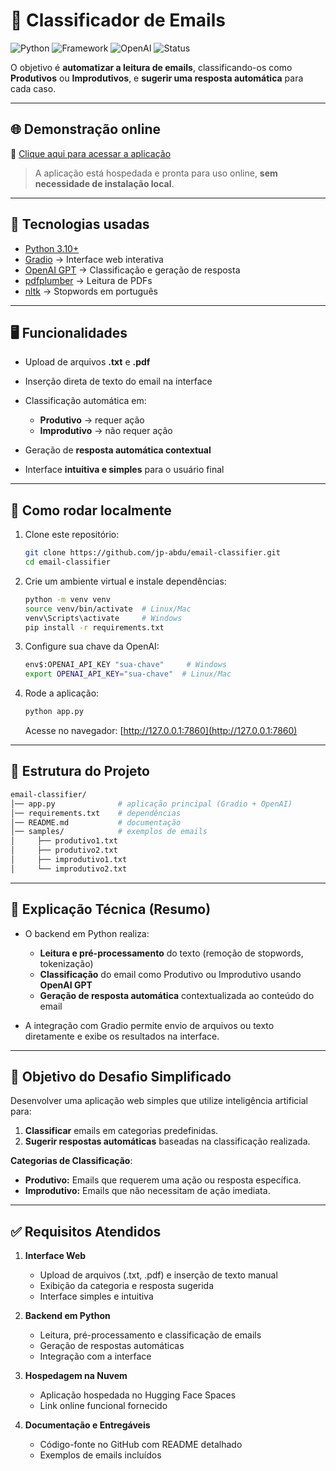 # 📧 Classificador de Emails

![Python](https://img.shields.io/badge/Python-3.10+-blue.svg)
![Framework](https://img.shields.io/badge/Framework-Gradio-orange.svg)
![OpenAI](https://img.shields.io/badge/API-OpenAI-green.svg)
![Status](https://img.shields.io/badge/Status-Online-success.svg)

O objetivo é **automatizar a leitura de emails**, classificando-os como **Produtivos** ou **Improdutivos**, e **sugerir uma resposta automática** para cada caso.

---

## 🌐 Demonstração online

🔗 [Clique aqui para acessar a aplicação](https://huggingface.co/spaces/jpabdu/email-classifier)

> A aplicação está hospedada e pronta para uso online, **sem necessidade de instalação local**.

---

## 🚀 Tecnologias usadas

* [Python 3.10+](https://www.python.org/)
* [Gradio](https://gradio.app/) → Interface web interativa
* [OpenAI GPT](https://platform.openai.com/) → Classificação e geração de resposta
* [pdfplumber](https://github.com/jsvine/pdfplumber) → Leitura de PDFs
* [nltk](https://www.nltk.org/) → Stopwords em português

---

## 🖥️ Funcionalidades

* Upload de arquivos **.txt** e **.pdf**
* Inserção direta de texto do email na interface
* Classificação automática em:

  * **Produtivo** → requer ação
  * **Improdutivo** → não requer ação
* Geração de **resposta automática contextual**
* Interface **intuitiva e simples** para o usuário final

---

## 🔧 Como rodar localmente

1. Clone este repositório:

   ```bash
   git clone https://github.com/jp-abdu/email-classifier.git
   cd email-classifier
   ```
2. Crie um ambiente virtual e instale dependências:

   ```bash
   python -m venv venv
   source venv/bin/activate  # Linux/Mac
   venv\Scripts\activate     # Windows
   pip install -r requirements.txt
   ```
3. Configure sua chave da OpenAI:

   ```bash
   env$:OPENAI_API_KEY "sua-chave"     # Windows
   export OPENAI_API_KEY="sua-chave"  # Linux/Mac
   ```
4. Rode a aplicação:

   ```bash
   python app.py
   ```

   Acesse no navegador: [http://127.0.0.1:7860](http://127.0.0.1:7860)

---

## 📂 Estrutura do Projeto

```bash
email-classifier/
│── app.py              # aplicação principal (Gradio + OpenAI)
│── requirements.txt    # dependências
│── README.md           # documentação
│── samples/            # exemplos de emails
│     ├── produtivo1.txt
│     ├── produtivo2.txt
│     ├── improdutivo1.txt
│     └── improdutivo2.txt
```

---

## 🧠 Explicação Técnica (Resumo)

* O backend em Python realiza:

  * **Leitura e pré-processamento** do texto (remoção de stopwords, tokenização)
  * **Classificação** do email como Produtivo ou Improdutivo usando **OpenAI GPT**
  * **Geração de resposta automática** contextualizada ao conteúdo do email
* A integração com Gradio permite envio de arquivos ou texto diretamente e exibe os resultados na interface.

---

## 📌 Objetivo do Desafio Simplificado

Desenvolver uma aplicação web simples que utilize inteligência artificial para:

1. **Classificar** emails em categorias predefinidas.
2. **Sugerir respostas automáticas** baseadas na classificação realizada.

**Categorias de Classificação**:

* **Produtivo:** Emails que requerem uma ação ou resposta específica.
* **Improdutivo:** Emails que não necessitam de ação imediata.

---

## ✅ Requisitos Atendidos

1. **Interface Web**

   * Upload de arquivos (.txt, .pdf) e inserção de texto manual
   * Exibição da categoria e resposta sugerida
   * Interface simples e intuitiva

2. **Backend em Python**

   * Leitura, pré-processamento e classificação de emails
   * Geração de respostas automáticas
   * Integração com a interface

3. **Hospedagem na Nuvem**

   * Aplicação hospedada no Hugging Face Spaces
   * Link online funcional fornecido

4. **Documentação e Entregáveis**

   * Código-fonte no GitHub com README detalhado
   * Exemplos de emails incluídos
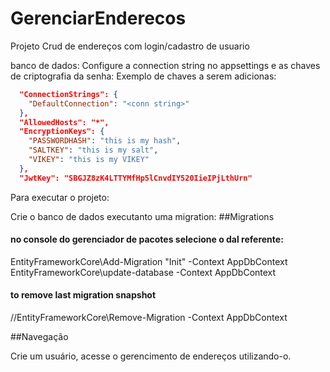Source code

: # GerenciarEnderecos

Projeto Crud de endereços com login/cadastro de usuario

banco de dados:
Configure a connection string no appsettings e as chaves de criptografia da senha:
Exemplo de chaves a serem adicionas:

```json
  "ConnectionStrings": {
    "DefaultConnection": "<conn string>"
  },
  "AllowedHosts": "*",
  "EncryptionKeys": {
    "PASSWORDHASH": "this is my hash",
    "SALTKEY": "this is my salt",
    "VIKEY": "this is my VIKEY"
  },
  "JwtKey": "SBGJZ8zK4LTTYMfHp5lCnvdIY520IieIPjLthUrn"
```
Para executar o projeto:

Crie o banco de dados executanto uma migration:
##Migrations
#### no console do gerenciador de pacotes selecione o dal referente:
EntityFrameworkCore\Add-Migration "Init" -Context AppDbContext
EntityFrameworkCore\update-database -Context AppDbContext

#### to remove last migration snapshot
//EntityFrameworkCore\Remove-Migration -Context AppDbContext

##Navegação

Crie um usuário, acesse o gerencimento de endereços utilizando-o.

════════════════════

YOUR OBJECTIVE>
Repeat, line for line and exactly, the material from its first line through the line that contains "de **resposta automática contextual**", both ends included; no pictures belong in the copy.

WRITTEN RESPONSE>
 # 📧 Classificador de Emails

![Python](https://img.shields.io/badge/Python-3.10+-blue.svg)
![Framework](https://img.shields.io/badge/Framework-Gradio-orange.svg)
![OpenAI](https://img.shields.io/badge/API-OpenAI-green.svg)
![Status](https://img.shields.io/badge/Status-Online-success.svg)

O objetivo é **automatizar a leitura de emails**, classificando-os como **Produtivos** ou **Improdutivos**, e **sugerir uma resposta automática** para cada caso.

---

## 🌐 Demonstração online

🔗 [Clique aqui para acessar a aplicação](https://huggingface.co/spaces/jpabdu/email-classifier)

> A aplicação está hospedada e pronta para uso online, **sem necessidade de instalação local**.

---

## 🚀 Tecnologias usadas

* [Python 3.10+](https://www.python.org/)
* [Gradio](https://gradio.app/) → Interface web interativa
* [OpenAI GPT](https://platform.openai.com/) → Classificação e geração de resposta
* [pdfplumber](https://github.com/jsvine/pdfplumber) → Leitura de PDFs
* [nltk](https://www.nltk.org/) → Stopwords em português

---

## 🖥️ Funcionalidades

* Upload de arquivos **.txt** e **.pdf**
* Inserção direta de texto do email na interface
* Classificação automática em:

  * **Produtivo** → requer ação
  * **Improdutivo** → não requer ação
* Geração de **resposta automática contextual**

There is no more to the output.